The only thing that I can think of that might have a bearing on this problem is that I cleaned the gun very thoroughly after duck season.  I reapplied RIG grease to the trigger mechanism where I found grease prior to cleaning.

I have never heard of this happening, and this gun has served me well for years.  Does anyone have any insight that can help me get it back to operational?

Thanks in advance for all your help.


----------



## Dana Young (May 7, 2013)

The plug may be loose inside the spring in the magazine. I had this happen one time on a turkey after the shot the spring in the magazine was caught up on the plug and would not push the next shell down and hung up the pump I was able to shake the next shell down and get it unloaded. afterwards I took the barrell and plug out and put them back in place right and never had another problem. If you can't get it fixed I might be interested in buying it off of you.


----------



## guesswho (May 7, 2013)

I've seen an 870 do it with old bad ammo that was several years old. With new ammo the issue was resolved. Have you tried different ammo yet.


----------



## ryano (May 7, 2013)

oldugahat said:


> I was shooting skeet recently with my 870 when immediately after firing a shell, the gun would not pump.  It would not budge at all.



My 870 Supermag absolutely HATES low brass skeet/dove loads.   It will not cycle them at all hardly.


----------



## miles58 (May 8, 2013)

Short strokin it again aren't ya.

Next time, push out the receiver pins, lift out the trigger group, cock the hammer, reinstall the trigger group and then release the slide with the button and jack out the empty.

Grease in a trigger groups gives me the heebie-jeebies.  If you are going to put anything on it, use something like Eezox or any other synthetic gun lube.  No grease.

Dave


----------



## oldugahat (May 11, 2013)

Thanks for the help fellas. It sounds like the culprit was the weak loads.  And although it wasn't a short-stroke issue, I appreciate the quicker reset option.  (I wondered if that might work.)  I'll try some better shells in the mean time and see if that doesn't clear it up.


----------



## miles58 (May 12, 2013)

oldugahat said:


> Thanks for the help fellas. It sounds like the culprit was the weak loads.  And although it wasn't a short-stroke issue, I appreciate the quicker reset option.  (I wondered if that might work.)  I'll try some better shells in the mean time and see if that doesn't clear it up.

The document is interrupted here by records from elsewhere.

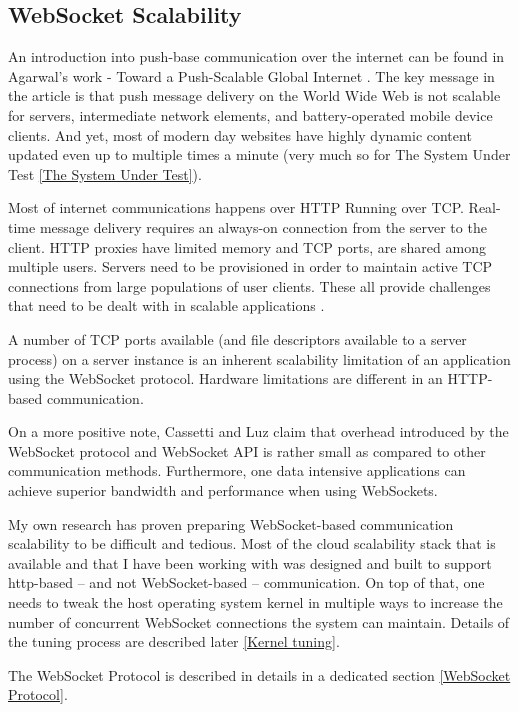 \documentclass{uvamscse}
\begin{document}
\subsection{WebSocket Scalability}\label{WebSocket Scalability}

An introduction into push-base communication over the internet can be found in Agarwal’s work - Toward a Push-Scalable Global Internet \cite{PushScale}. The key message in the article is that push message delivery on the World Wide Web is not scalable for servers, intermediate network elements, and battery-operated mobile device clients. And yet, most of modern day websites have highly dynamic content updated even up to multiple times a minute (very much so for The System Under Test \ref{The System Under Test}).

Most of internet communications happens over HTTP Running over TCP. Real-time message delivery requires an always-on connection from the server to the client. HTTP proxies have limited memory and TCP ports, are shared among multiple users. Servers need to be provisioned in order to maintain active TCP connections from large populations of user  clients. These all provide challenges that need to be dealt with in scalable applications \cite{PushScale}.

A number of TCP ports available (and file descriptors available to a server process) on a server instance is an inherent scalability limitation of an application using the WebSocket protocol. Hardware limitations are different in an HTTP-based communication.

On a more positive note, Cassetti and Luz \cite{WebsApi} claim that overhead introduced by the WebSocket protocol and WebSocket API is rather small as compared to other communication methods. Furthermore, one data intensive applications can achieve superior bandwidth and performance when using WebSockets.

My own research has proven preparing WebSocket-based communication scalability to be difficult and tedious. Most of the cloud scalability stack that is available and that I have been working with was designed and built to support http-based -- and not WebSocket-based -- communication. On top of that, one needs to tweak the host operating system kernel in multiple ways to increase the number of concurrent WebSocket connections the system can maintain. Details of the tuning process are described later \ref{Kernel tuning}.

The WebSocket Protocol is described in details in a dedicated section \ref{WebSocket Protocol}.
\end{document}
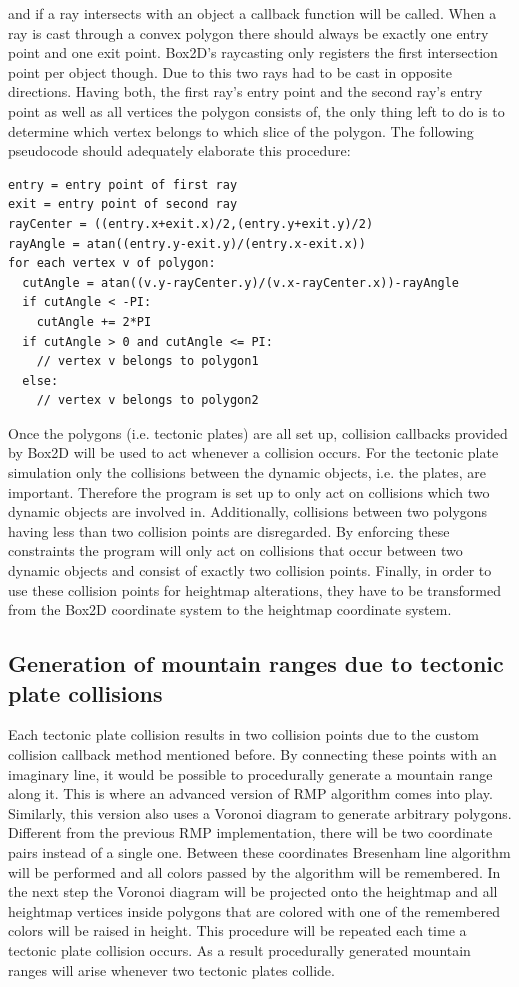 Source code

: \documentclass[11pt,a4paper,twoside,openright]{report}
\begin{document}
and if a ray intersects with an object a callback function will be called. When a ray is cast through a convex polygon there should always be exactly one entry point and one exit point. Box2D's raycasting only registers the first intersection point per object though. Due to this two rays had to be cast in opposite directions. Having both, the first ray's entry point and the second ray's entry point as well as all vertices the polygon consists of, the only thing left to do is to determine which vertex belongs to which slice of the polygon. The following pseudocode should adequately elaborate this procedure:
\begin{lstlisting}[caption=Point in slice check pseudocode]
entry = entry point of first ray
exit = entry point of second ray
rayCenter = ((entry.x+exit.x)/2,(entry.y+exit.y)/2)
rayAngle = atan((entry.y-exit.y)/(entry.x-exit.x))
for each vertex v of polygon:
  cutAngle = atan((v.y-rayCenter.y)/(v.x-rayCenter.x))-rayAngle
  if cutAngle < -PI:
    cutAngle += 2*PI
  if cutAngle > 0 and cutAngle <= PI:
    // vertex v belongs to polygon1
  else:
    // vertex v belongs to polygon2
\end{lstlisting}
Once the polygons (i.e. tectonic plates) are all set up, collision callbacks provided by Box2D will be used to act whenever a collision occurs. For the tectonic plate simulation only the collisions between the dynamic objects, i.e. the plates, are important. Therefore the program is set up to only act on collisions which two dynamic objects are involved in. Additionally, collisions between two polygons having less than two collision points are disregarded. By enforcing these constraints the program will only act on collisions that occur between two dynamic objects and consist of exactly two collision points. Finally, in order to use these collision points for heightmap alterations, they have to be transformed from the Box2D coordinate system to the heightmap coordinate system.

\subsection{Generation of mountain ranges due to tectonic plate collisions}
\label{subsec:generationofmountainranges}
Each tectonic plate collision results in two collision points due to the custom collision callback method mentioned before. By connecting these points with an imaginary line, it would be possible to procedurally generate a mountain range along it. This is where an advanced version of RMP algorithm comes into play. Similarly, this version also uses a Voronoi diagram to generate arbitrary polygons. Different from the previous RMP implementation, there will be two coordinate pairs instead of a single one. Between these coordinates Bresenham line algorithm will be performed and all colors passed by the algorithm will be remembered. In the next step the Voronoi diagram will be projected onto the heightmap and all heightmap vertices inside polygons that are colored with one of the remembered colors will be raised in height. This procedure will be repeated each time a tectonic plate collision occurs. As a result procedurally generated mountain ranges will arise whenever two tectonic plates collide.
\end{document}

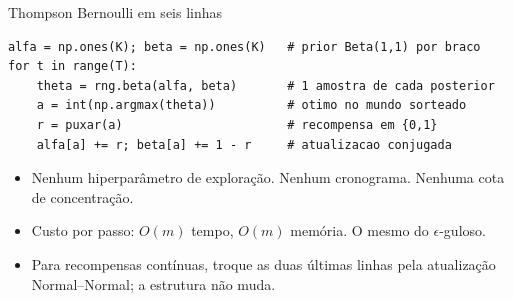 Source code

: \documentclass[aspectratio=169, 11pt]{beamer}
\begin{document}
\begin{frame}[fragile]{Thompson Bernoulli em seis linhas}
\small
\begin{verbatim}
alfa = np.ones(K); beta = np.ones(K)   # prior Beta(1,1) por braco
for t in range(T):
    theta = rng.beta(alfa, beta)       # 1 amostra de cada posterior
    a = int(np.argmax(theta))          # otimo no mundo sorteado
    r = puxar(a)                       # recompensa em {0,1}
    alfa[a] += r; beta[a] += 1 - r     # atualizacao conjugada
\end{verbatim}
\normalsize

  \begin{itemize}
    \item Nenhum hiperparâmetro de exploração. Nenhum cronograma. Nenhuma
          cota de concentração.
    \item Custo por passo: $O(m)$ tempo, $O(m)$ memória. O mesmo do
          $\epsilon$-guloso.
    \item Para recompensas contínuas, troque as duas últimas linhas pela
          atualização Normal--Normal; a estrutura não muda.
  \end{itemize}
\end{frame}
\end{document}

Try bumping the fore end forward if it sticks again.  I can see no reason ammo would make a difference.

You should be able to duplicate the issue without even having a shell in the gun.  Dry firing an 870 won't hurt it.

Dave


----------



## buddy48 (May 12, 2013)

Clean the chamber really good. May have a little bit of corrosion in there.


----------



## B Man (May 12, 2013)

buddy48 said:


> Clean the chamber really good. May have a little bit of corrosion in there.



What he said


870's has always been mine and my dads go to guns for anything in bad elements.  Duck hunting, dog hunting, and truck guns.  Mainly because they are a simpler more trustworthy design.   BUT,  you have to keep the chamber clean!  Over time with moisture involved the chamber will start to rust, when you shoot the shell expands into the corrosion and your jammed.   
Easy fix is a 0 or 00 pad with some gun oil added.  Don't use it dry keep the pad oiled.  Use you finger and clean out the inside of the chamber "lightly".  Dry out the rusty oil and see if the chamber is smooth again.  Repeat until it is. 

This may not be your problem but never hurts to do this once in awhile on one.  If it is your problem you will know after 1 shot when it easily ejects.


Edit*  when I say chamber I mean for you to pull the barrel off the action and clean the chamber in the barrel.   I'm sure you knew that, just thoroughly explaining myself.
Good luck,
    Brandon


----------



## southernboy2147 (May 13, 2013)

i was having a simliar problem with my 870. I was at a dove shoot one day and pumped it to hopefully eject the shell but when I did the entire gun fell into like 4 pieces lol. i had to take it to a gun shop after that.


----------



## The Longhunter (May 16, 2013)

oldugahat said:


> Thanks for the help fellas. It sounds like the culprit was the weak loads.



It's not weak loads _per se._  Most economy shells these days have steel "brass."  If your chamber is a little dirty or you are a little light on the stroke, the shell will stick.  There really is no need to tear down your gun.  You should be able to take off the barrel, remove the spent shell, replace the barrel, and reset the hammer by pumping the gun.  As a safety measure, remove the ammo from the magazine tube.

The best thing to do is go beyond cleaning and polish the chamber.  Again the cheap plastic shells can leave a residue in the chamber that is virtually impossible to remove through normal cleaning methods.


----------



## 308 WIN (May 16, 2013)

guesswho said:


> I've seen an 870 do it with old bad ammo that was several years old. With new ammo the issue was resolved. Have you tried different ammo yet.



I can almost assure you it has nothing to do with age of the ammo. Maybe cheap ammo, but not age alone. I fired off three boxes of 30+ year old Federal 7 1/2's in my 870 last year, that had been in my grandfathers closet since before he died in 1982. All 75 shells broke clay birds just as good as the boxes I bought yesterday.


----------



## chase870 (May 16, 2013)

check the nut in the forearm if it is loose and leaves some play it will cause performance issues


----------



## Havana Dude (May 16, 2013)

ryano said:


> My 870 Supermag absolutely HATES low brass skeet/dove loads.   It will not cycle them at all hardly.



This is true for me as well.


----------



## Canyon (Jun 7, 2013)

Cheap ammo and short strokin it!  Grip it and rip it when your going to put another shell in.  I take friends to go shoot clays and they short stroke the 870 all the time.


----------